Ses homologues des municipalités voisines de Vejer et de Conil font partie de la fronde. Et aussi les associations de quartier, les cofradías (confréries) de pêcheurs, les syndicats, tous réunis en une plateforme citoyenne.
«La mer de Trafalgar sans éoliennes» : ce slogan en lettres rouges, sur fond de mer bleu-azur, barre une affiche collée sur les murs de Barbate ou Conil, et tout au long des plages environnantes.
A Barbate, petit port de 22 000 habitants, vivant depuis des siècles de la pêche au thon - et du trafic du haschisch venant du Maroc -, les pêcheurs sont les plus véhéments. «Le système des quotas a déjà mis au chômage des dizaines d’entre nous, enrage Antonio, un des doyens de la confrérie. Si on nous impose ces éoliennes, c’est notre fin.»
Pour eux, l’érection des moulins à vent - après perforation dans les fonds marins sur 15 à 20 mètres de profondeur - modifierait les trajets des thons et les ferait disparaître de la zone.
Ce projet s’inscrit dans un vaste plan. Au total, 31 parcs éoliens offshore sont prévus le long des côtes espagnoles, en Galice, en Catalogne et en région valencienne. Près de la moitié se concentre autour de Cadix, dans la zone du détroit de Gibraltar, qui bénéficie de fonds sous-marins propices et où les vents sont puissants.
Efficaces. Dans le nord de l’Europe, au Danemark surtout, les parcs éoliens offshore ont montré leur efficacité. Ils ont tout pour séduire les autorités espagnoles : sur la Péninsule, qui a fait de l’éolien une de ses vertus cardinales (la plus grande puissance installée d’Europe, derrière l’Allemagne), les meilleurs sites sont déjà occupés et la saturation menace.
Or le gouvernement Zapatero, qui milite pour les énergies renouvelables, ne jure que par les moulins à vent. Avec d’autant plus de force que la facture énergétique du pays est lourde et que les socialistes espagnols entendent réduire l’apport du nucléaire - 20 % aujourd’hui.

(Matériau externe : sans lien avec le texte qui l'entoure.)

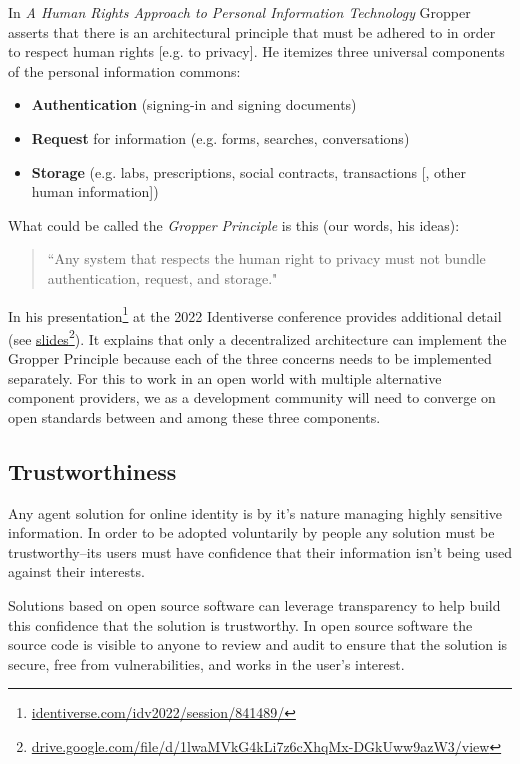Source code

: \documentclass[11pt, oneside]{article}   	%
\newcommand{\hyperfootnote}[1][]{\def\ArgI{{#1}}\hyperfootnoteRelay}
\newcommand\hyperfootnoteRelay[2][]{\href{#1#2}{\ArgI}\footnote{\href{#1#2}{#2}}}
\begin{document}
In \emph{A Human Rights Approach to Personal Information Technology}\cite{Gropper2022} Gropper asserts that there is an architectural principle that must be adhered to in order to respect human rights [e.g. to privacy]. He itemizes three universal components of the personal information commons:

\begin{itemize}
\item \textbf{Authentication} (signing-in and signing documents)
\item \textbf{Request} for information (e.g. forms, searches, conversations)
\item \textbf{Storage} (e.g. labs, prescriptions, social contracts, transactions [, other human information])
\end{itemize}

What could be called the \emph{Gropper Principle} is this (our words, his ideas):
\begin{quote}
``Any system that respects the human right to privacy must not bundle authentication, request, and storage."
\end{quote}

In his presentation\hyperfootnote[][https://]{identiverse.com/idv2022/session/841489/} at the 2022 Identiverse conference provides additional detail (see \hyperfootnote[slides][https://]{drive.google.com/file/d/1lwaMVkG4kLi7z6cXhqMx-DGkUww9azW3/view}). It explains that only a decentralized architecture can implement the Gropper Principle because each of the three concerns needs to be implemented separately. For this to work in an open world with multiple alternative component providers, we as a development community will need to converge on open standards between and among these three components. 

\subsection{Trustworthiness}

Any agent solution for online identity is by it's nature managing highly sensitive information. In order to be adopted voluntarily by people any solution must be trustworthy--its users must have confidence that their information isn't being used against their interests. 

Solutions based on open source software can leverage transparency to help build this confidence that the solution is trustworthy. In open source software the source code is visible to anyone to review and audit to ensure that the solution is secure, free from vulnerabilities, and works in the user's interest.
\end{document}

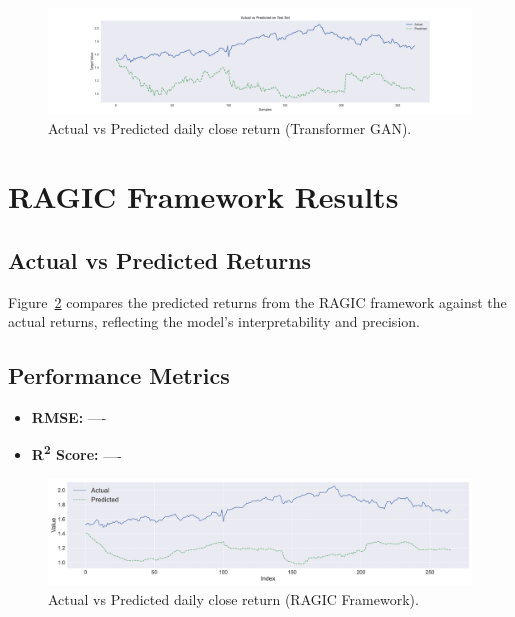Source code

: \begin{figure}[h!]
    \centering
    \includegraphics[width=\textwidth]{Images/_8_ActualVsPred_c.pdf}
    \caption{Actual vs Predicted daily close return (Transformer GAN).}
    \label{fig:tgan_actual_vs_pred}
\end{figure}

\section{RAGIC Framework Results}
\subsection{Actual vs Predicted Returns}
Figure~\ref{fig:ragic_actual_vs_pred} compares the predicted returns from the RAGIC framework against the actual returns, reflecting the model’s interpretability and precision.

\subsection{Performance Metrics}
\begin{itemize}
    \item \textbf{RMSE:} ----
    \item \textbf{R\textsuperscript{2} Score:} ----
\end{itemize}

\begin{figure}[h!]
    \centering
    \includegraphics[width=\textwidth]{Images/9_Act_vs_Pred_Point.pdf}
    \caption{Actual vs Predicted daily close return (RAGIC Framework).}
    \label{fig:ragic_actual_vs_pred}
\end{figure}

Les 31 parcs éoliens offshore devraient ainsi générer 2 800 mégawatts, soit l’équivalent de trois centrales.
Ces éoliennes sont prévues pour 2012, mais leur emplacement se joue dès maintenant. Des géants nationaux du «renouvelable», tels Iberdrola, Enerfin ou Acciona, qui planchent sur la question depuis 2003, disposent d’une technologie au point, et devraient commencer à perforer dans les fonds marins d’ici deux ans. La validation des zones privilégiées est imminente.
D’où la levée de boucliers de certaines municipalités et des groupes de pêcheurs. A Castellon, la confrérie locale n’hésite pas à avertir que les éoliennes signeront leur arrêt de mort.
Moindre mal. Les écologistes, eux, sont dans l’embarras. D’un côté, ils craignent que ces géants à vent perturbent la faune et la flore marines, et affecte les migrations d’oiseaux.
De l’autre, ils y voient un moindre mal : l’éolien est souhaitable, davantage en mer que sur terre. «Les moulins à vent, dit-on à Ecologistas en acción, sont bien moins agressifs contre la nature que les pêcheurs.»
Les écologistes, dont une majorité appuie les parcs off-shore, exigent toutefois des «études préalables sérieuses» pour évaluer l’impact sur les «sites protégés» et la vie animale.